Undomondo’s best reissues and compilations of 2020.
UDW playlist selects 2020's best reissues and past brilliances.
Howdy folks,
It’s time for a short recap of the best reissues and some vintage material that I dug last year to bring 2020 to a nice closure. Here’s the accompanying playlist.
Starting this off with the late Swedish Bo Hansson’s Lord of the Rings themed prog album from 1972, - which he is best known for. I discovered this one through a mutual friend on our Discord (send a msg if you want to get invited). Two reissues on everyone’s list this year was Brasilian Priscilla Ermel’s Origens da Luz on Music from Memory which covers her material between 1986-1994 and Jon Hassell’s Vernal Equinox from 1977, first time reissued on vinyl by his own label.
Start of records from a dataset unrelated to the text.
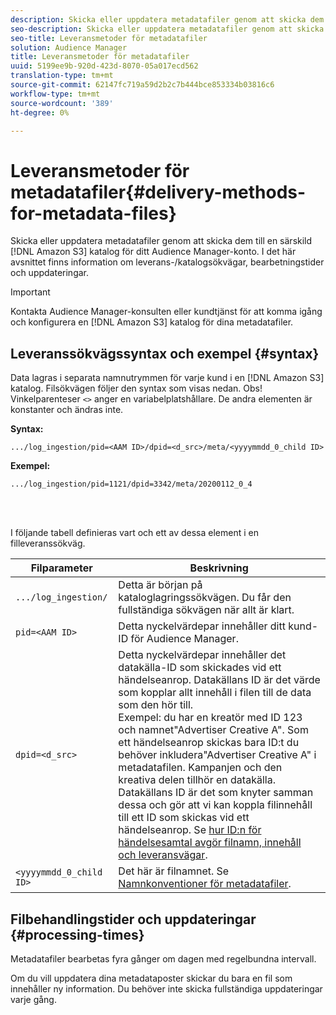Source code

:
 ```yaml
---
description: Skicka eller uppdatera metadatafiler genom att skicka dem till en särskild Amazon S3-katalog för ditt Audience Manager-konto. I det här avsnittet finns information om leverans-/katalogsökvägar, bearbetningstider och uppdateringar.
seo-description: Skicka eller uppdatera metadatafiler genom att skicka dem till en särskild Amazon S3-katalog för ditt Audience Manager-konto. I det här avsnittet finns information om leverans-/katalogsökvägar, bearbetningstider och uppdateringar.
seo-title: Leveransmetoder för metadatafiler
solution: Audience Manager
title: Leveransmetoder för metadatafiler
uuid: 5199ee9b-920d-423d-8070-05a017ecd562
translation-type: tm+mt
source-git-commit: 62147fc719a59d2b2c7b444bce853334b03816c6
workflow-type: tm+mt
source-wordcount: '389'
ht-degree: 0%

---
```



# Leveransmetoder för metadatafiler{#delivery-methods-for-metadata-files}

Skicka eller uppdatera metadatafiler genom att skicka dem till en särskild [!DNL Amazon S3] katalog för ditt Audience Manager-konto. I det här avsnittet finns information om leverans-/katalogsökvägar, bearbetningstider och uppdateringar.

>[!IMPORTANT]
>
> Kontakta Audience Manager-konsulten eller kundtjänst för att komma igång och konfigurera en [!DNL Amazon S3] katalog för dina metadatafiler.

## Leveranssökvägssyntax och exempel {#syntax}

Data lagras i separata namnutrymmen för varje kund i en [!DNL Amazon S3] katalog. Filsökvägen följer den syntax som visas nedan. Obs! Vinkelparenteser `<>` anger en variabelplatshållare. De andra elementen är konstanter och ändras inte.

**Syntax:**

```
.../log_ingestion/pid=<AAM ID>/dpid=<d_src>/meta/<yyyymmdd_0_child ID>
```

**Exempel:**

```
.../log_ingestion/pid=1121/dpid=3342/meta/20200112_0_4
```

<br> 

I följande tabell definieras vart och ett av dessa element i en filleveranssökväg.


| Filparameter | Beskrivning |
---------|----------|
| `.../log_ingestion/` | Detta är början på kataloglagringssökvägen. Du får den fullständiga sökvägen när allt är klart. |
| `pid=<AAM ID>` | Detta nyckelvärdepar innehåller ditt kund-ID för Audience Manager. |
| `dpid=<d_src>` | Detta nyckelvärdepar innehåller det datakälla-ID som skickades vid ett händelseanrop. Datakällans ID är det värde som kopplar allt innehåll i filen till de data som den hör till. </br> Exempel: du har en kreatör med ID 123 och namnet&quot;Advertiser Creative A&quot;. Som ett händelseanrop skickas bara ID:t du behöver inkludera&quot;Advertiser Creative A&quot; i metadatafilen. Kampanjen och den kreativa delen tillhör en datakälla. Datakällans ID är det som knyter samman dessa och gör att vi kan koppla filinnehåll till ett ID som skickas vid ett händelseanrop. Se [hur ID:n för händelsesamtal avgör filnamn, innehåll och leveransvägar](/help/using/reporting/audience-optimization-reports/metadata-files-intro/metadata-file-overview.md#how-ids-shape-file-names). |
| `<yyyymmdd_0_child ID>` | Det här är filnamnet. Se [Namnkonventioner för metadatafiler](/help/using/reporting/audience-optimization-reports/metadata-files-intro/metadata-file-names.md). |

## Filbehandlingstider och uppdateringar {#processing-times}

Metadatafiler bearbetas fyra gånger om dagen med regelbundna intervall.

Om du vill uppdatera dina metadataposter skickar du bara en fil som innehåller ny information. Du behöver inte skicka fullständiga uppdateringar varje gång.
The aptly titled Black Sound from White People (1970s) by Augusto Martelli on the wonderful Italian reissue label SONOR Music Editions segues into maestro Ennio Morricone’s Uccidete Il Vitello Grasso E Arrostitelo reissued on LP for the first time on the French Transversales Disques label.
Through Ethos a Turkish Netflix series, I found out about this absolute gem from the stalwart Turkish rock singer Cem Karaca, and it’s the second piece related to Turkey, the first being the Cafe Turk release by the wonderful Zel Zele label which I’ve also selected for The Attic magazine. This previously unreleased material from a gastarbeiter Turk in Switzerland playing NDW to unsuspecting audiences in the 80s is total bonkers. Suffice to say this album is an evidence that parallel universes exist.
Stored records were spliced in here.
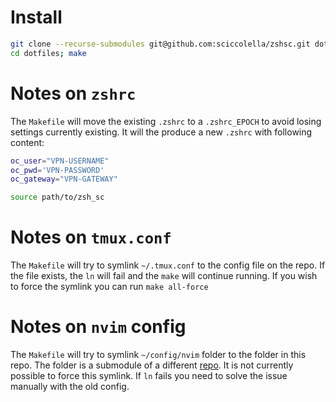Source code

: # Install
```bash
git clone --recurse-submodules git@github.com:sciccolella/zshsc.git dotfiles
cd dotfiles; make
```

# Notes on `zshrc`
The `Makefile` will move the existing `.zshrc` to a `.zshrc_EPOCH` to avoid losing settings currently existing.
It will the produce a new `.zshrc` with following content:

```zsh
oc_user="VPN-USERNAME"
oc_pwd='VPN-PASSWORD'
oc_gateway="VPN-GATEWAY"

source path/to/zsh_sc
```

# Notes on `tmux.conf`
The `Makefile` will try to symlink `~/.tmux.conf` to the config file on the repo. 
If the file exists, the `ln` will fail and the `make` will continue running.
If you wish to force the symlink you can run `make all-force`

# Notes on `nvim` config
The `Makefile` will try to symlink `~/config/nvim` folder to the folder in this repo.
The folder is a submodule of a different [repo](https://github.com/sciccolella/nvim-config).
It is not currently possible to force this symlink. If `ln` fails you need to solve the issue manually with the old config.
What follows the minimal wave/new wave bit is a gem celebrating the 90th birthday of Danish composer Lotte Kærså. Don’t miss this one if you are a sucker for children’s chorus music like I am.
Throughout the ’70s and ’80s, Kærså used music and dance as an educational tool, and went on to produce children’s TV, as well as writing compositions and teaching music education – which she still does today.
Kærså formed Græsrødderne in 1979 with her children, with their sound drawing on jazz funk, samba, and dub-reggae rhythms, alongside nods to psychedelia and upbeat lyricism. The Vinyl Factory.
We roll through the Caribbean with a calypso track from The Mighty Sparrow, a rocksteady track by Bunny Brown’s The Chosen Few, and come back to the UK with an early Jungle reissue on Soul Jazz. The always on point Habibi Funk spots a gem again with Sharhabil Ahmed, and we leave mediterranean and levant with a a wonderful early Greek/Ottoman/Rebetiko compilation on Death is Not the End, a radio show/soundsystem/record label, that I’ve recently found out about.
The following two vintage samba pieces by Djalma Dias and Anisio Silva don’t come off reissues but from my own digs, seguing into another SONOR Music Reissue - from 2019 - Italian composer Giuliano Sorgini’s library music and we end on a high note with one of the most amazing reissue stories this year, the underrated and extremely rare soul album from 1981. Ending this transmission with some emotional words by Al Brown Jr. from the band.
“After 38 years, I still have the euphoric feeling while listening to this album. I would say that this was one of my greatest achievements. I want to say "Thank you" Pascal Rioux and associates for sharing the group's vision with the rest of the world. I pray the listeners will feel a portion of what we tried to convey through these songs. When I first began this project, I thought it was just killing time. Being 17 years old at the time, I didn't see the music we worked on being recorded. We (Frank and I) were in a basement practicing each song. Who knew that this music would be recorded let alone picked up 38 years later? I still remember every beat, drum roll, every stop/start; everything. Wow, the nostalgia of it all. I wish this album much success and I hope in the future I can perform this album live.”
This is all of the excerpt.